Are leaders born or man-made? We passionately believe leadership potential is innate in everyone. For some it is obvious or ‘natural’, for others it takes a little nurturing to tease it out. They spend many years following, and it requires the intervention of something to unmask them as the leader they really are.

Leadership potential can be effectively unlocked (‘unmasked’) through a creative environment we refer to as ‘calculated chaos’. This is where energy is high, fun is everywhere, and so many people are operating out of their comfort zones that it feels normal. In this environment we can help them see the impacts of their actions, opening their eyes to how they can inspire people when just a few short hours earlier they never believed it possible. It is here we witness one of the fundamental measures of leadership: the impact and influence on those who follow, in changing their thinking, actions and perspective for the future.

Imagine the experience…
Volunteers arrive at the Games festivals with an array of different emotions: tired, excited, nervous, confident… By the time they leave, they will be happy, more confident, better leaders, better connected with each other, and inspired by what your company has helped to achieve for the local community. In between, your people will have helped deliver many minor and some major life transformations for the young people and staff involved….

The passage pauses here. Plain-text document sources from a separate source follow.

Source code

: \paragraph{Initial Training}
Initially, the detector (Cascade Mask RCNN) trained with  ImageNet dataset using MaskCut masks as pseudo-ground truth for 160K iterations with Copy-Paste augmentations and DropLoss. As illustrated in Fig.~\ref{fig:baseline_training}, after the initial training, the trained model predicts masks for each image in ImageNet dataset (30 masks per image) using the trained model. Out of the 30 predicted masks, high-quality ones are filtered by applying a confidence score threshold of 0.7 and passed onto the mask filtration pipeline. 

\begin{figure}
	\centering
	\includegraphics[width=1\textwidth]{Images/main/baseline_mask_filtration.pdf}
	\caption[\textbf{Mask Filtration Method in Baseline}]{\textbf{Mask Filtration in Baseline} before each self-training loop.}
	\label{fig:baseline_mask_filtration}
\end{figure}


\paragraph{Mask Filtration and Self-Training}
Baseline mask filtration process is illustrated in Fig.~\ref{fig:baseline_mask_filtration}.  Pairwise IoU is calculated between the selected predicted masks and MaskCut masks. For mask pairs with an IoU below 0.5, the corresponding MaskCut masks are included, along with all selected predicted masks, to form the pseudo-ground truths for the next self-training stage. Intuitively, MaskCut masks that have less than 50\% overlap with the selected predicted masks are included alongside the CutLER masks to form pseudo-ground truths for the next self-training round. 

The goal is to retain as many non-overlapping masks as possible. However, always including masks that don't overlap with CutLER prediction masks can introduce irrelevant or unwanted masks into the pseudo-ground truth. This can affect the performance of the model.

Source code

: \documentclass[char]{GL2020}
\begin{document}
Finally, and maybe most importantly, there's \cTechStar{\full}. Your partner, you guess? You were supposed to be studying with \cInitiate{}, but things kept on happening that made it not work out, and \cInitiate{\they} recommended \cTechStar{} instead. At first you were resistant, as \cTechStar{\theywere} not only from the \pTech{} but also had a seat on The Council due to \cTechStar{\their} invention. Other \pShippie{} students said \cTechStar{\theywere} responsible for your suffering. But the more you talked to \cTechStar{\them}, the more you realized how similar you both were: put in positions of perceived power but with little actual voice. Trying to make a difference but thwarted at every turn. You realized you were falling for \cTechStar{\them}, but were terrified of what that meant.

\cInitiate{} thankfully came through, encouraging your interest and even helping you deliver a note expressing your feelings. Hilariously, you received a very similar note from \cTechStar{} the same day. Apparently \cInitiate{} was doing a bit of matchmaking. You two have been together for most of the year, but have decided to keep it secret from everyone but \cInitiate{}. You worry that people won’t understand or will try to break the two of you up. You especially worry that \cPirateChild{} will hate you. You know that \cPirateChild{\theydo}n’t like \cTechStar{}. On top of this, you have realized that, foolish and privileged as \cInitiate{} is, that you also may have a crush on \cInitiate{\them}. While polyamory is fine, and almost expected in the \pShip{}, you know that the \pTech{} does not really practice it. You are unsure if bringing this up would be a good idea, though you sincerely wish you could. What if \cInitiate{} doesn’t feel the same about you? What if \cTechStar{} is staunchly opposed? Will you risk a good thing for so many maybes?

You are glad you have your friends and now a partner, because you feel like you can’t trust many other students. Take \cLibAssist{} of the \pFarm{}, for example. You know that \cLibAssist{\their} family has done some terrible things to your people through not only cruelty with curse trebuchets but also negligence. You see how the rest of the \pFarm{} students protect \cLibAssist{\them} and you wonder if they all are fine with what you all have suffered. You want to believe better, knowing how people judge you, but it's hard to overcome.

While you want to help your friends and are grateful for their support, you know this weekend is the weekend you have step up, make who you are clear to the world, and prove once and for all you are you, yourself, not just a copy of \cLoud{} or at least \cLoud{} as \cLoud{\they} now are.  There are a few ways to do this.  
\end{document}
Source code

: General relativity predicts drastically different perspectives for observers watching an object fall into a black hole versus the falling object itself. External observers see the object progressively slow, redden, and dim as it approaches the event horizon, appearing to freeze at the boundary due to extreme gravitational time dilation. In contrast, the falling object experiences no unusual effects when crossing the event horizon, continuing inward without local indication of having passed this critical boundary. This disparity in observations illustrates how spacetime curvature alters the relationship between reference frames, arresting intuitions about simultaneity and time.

Phil, 14, used to struggle with personal relationships, he was encouraged to believe in himself by Hasim, 42, a volunteer, and now he believes he can be a leader. Hasim now knows he has the ability to build self-belief in others and himself. Sarah (33) and Hamish (27) knew each other from the office, but assumed they have nothing in common, now share an interest in helping to inspire others.

At 8:30am the volunteers, complete with masks arrive. A few short hours of fun (and quite a few inspired kids) later the mask is gone, and many leaders are here to stay.